DÍA DE “SAN ISIDRO
LABRADOR”
No
recuerdo que tuviese calor. Después, con los años, el sofoco se me hizo
insoportable y dejé de frecuentar la romería.
Llevábamos
tortilla de patatas, embutidos, queso de oveja, varios recipientes con gazpacho
y algo de carne para asar. Había carrozas profusamente engalanadas, que optaban
a premios humildes pero muy codiciados; competiciones de cinta en bicicleta,
cucaña, carreras de saco, y baile todo el día levantando un polvo que se pegaba
en la garganta como si fuera pasta, pasando adentro con los tragos de la bota
de vino y la cerveza.

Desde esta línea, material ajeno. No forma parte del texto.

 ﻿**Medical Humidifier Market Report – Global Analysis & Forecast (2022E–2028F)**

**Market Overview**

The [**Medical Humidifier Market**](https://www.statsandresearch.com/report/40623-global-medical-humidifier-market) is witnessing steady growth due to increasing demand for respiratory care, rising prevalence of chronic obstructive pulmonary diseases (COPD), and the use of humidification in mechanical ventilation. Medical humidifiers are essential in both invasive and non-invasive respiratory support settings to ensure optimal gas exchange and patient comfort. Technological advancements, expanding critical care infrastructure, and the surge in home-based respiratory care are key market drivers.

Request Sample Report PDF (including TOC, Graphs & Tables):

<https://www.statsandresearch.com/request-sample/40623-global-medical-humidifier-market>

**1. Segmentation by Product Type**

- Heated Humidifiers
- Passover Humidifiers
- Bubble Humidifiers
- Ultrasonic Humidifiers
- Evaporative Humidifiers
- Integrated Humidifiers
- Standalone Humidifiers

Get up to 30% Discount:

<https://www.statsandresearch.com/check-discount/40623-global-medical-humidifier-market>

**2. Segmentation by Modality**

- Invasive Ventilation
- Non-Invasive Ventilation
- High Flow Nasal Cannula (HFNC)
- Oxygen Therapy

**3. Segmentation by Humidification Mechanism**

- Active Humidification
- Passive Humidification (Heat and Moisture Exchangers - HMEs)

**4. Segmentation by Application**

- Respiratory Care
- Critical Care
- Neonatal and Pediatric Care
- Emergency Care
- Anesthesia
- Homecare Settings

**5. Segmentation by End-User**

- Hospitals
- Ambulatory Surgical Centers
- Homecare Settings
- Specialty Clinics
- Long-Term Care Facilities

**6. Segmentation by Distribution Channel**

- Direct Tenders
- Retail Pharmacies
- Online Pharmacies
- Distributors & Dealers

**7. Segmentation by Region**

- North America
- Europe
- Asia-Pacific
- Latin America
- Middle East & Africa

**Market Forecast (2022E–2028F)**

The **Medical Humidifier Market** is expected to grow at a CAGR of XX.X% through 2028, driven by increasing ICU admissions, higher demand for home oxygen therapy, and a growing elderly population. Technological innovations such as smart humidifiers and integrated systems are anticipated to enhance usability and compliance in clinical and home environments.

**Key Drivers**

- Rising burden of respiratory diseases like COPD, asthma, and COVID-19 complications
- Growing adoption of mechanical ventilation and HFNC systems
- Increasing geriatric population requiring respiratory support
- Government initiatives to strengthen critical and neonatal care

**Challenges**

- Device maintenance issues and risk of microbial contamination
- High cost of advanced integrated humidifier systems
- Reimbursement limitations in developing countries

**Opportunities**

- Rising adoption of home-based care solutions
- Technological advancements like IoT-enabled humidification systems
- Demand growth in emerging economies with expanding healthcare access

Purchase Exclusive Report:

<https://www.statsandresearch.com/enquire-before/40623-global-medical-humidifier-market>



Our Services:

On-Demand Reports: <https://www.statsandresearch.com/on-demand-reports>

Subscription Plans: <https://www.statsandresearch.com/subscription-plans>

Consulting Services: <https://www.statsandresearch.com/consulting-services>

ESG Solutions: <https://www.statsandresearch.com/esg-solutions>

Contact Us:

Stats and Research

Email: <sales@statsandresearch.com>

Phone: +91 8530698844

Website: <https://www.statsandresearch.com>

Los tenderetes de los bares se llenaban de gente y
alguno, ya a la tarde, espabilaba la modorra echándose al agua florida del
riachuelo.
El santo,
en la ermita, traído en tractor desde el pueblo, era visitado por una minoría,
pues se trataba de una fiesta religiosa llena de paganismo, confraternizaciones
y novios que se alejaban a la caída de la tarde por entre los fresnos y las
zarzas ribereños.
Un
fotógrafo, venido cada año de la capital -también lo hacía cuando la feria-,
inmortalizaba a las familias, a los corros de amigos, a los ganadores de las
exhibiciones, concursos y carreras.
Luego,
cuando las oleadas migratorias, faltaron muchos a la cita. Fue en los años
sesenta, y nos fuimos quedando sin amigos con los que trotar entre la gente por
los bares, por entre los grupos resguardados bajo encinas y alcornoques.
Hoy, las
carrozas, las cucañas, las bicicletas y las humildes lonas de los bares, han
dado paso a tiendas bien montadas, a quads, todoterrenos y una ristre enorme de
casetas donde venden cualquier cosa, incluidas baratijas de lo más inusitado,
traídas por inmigrantes de todos los lugares.
Pero el
calor aprieta. Tanto aprieta el calor, que apenas si veo la fiesta desde lejos,
fugazmente en el coche, ajeno a la celebración que no me pertenece y donde
tantos faltan, de los que fuimos entonces tan felices.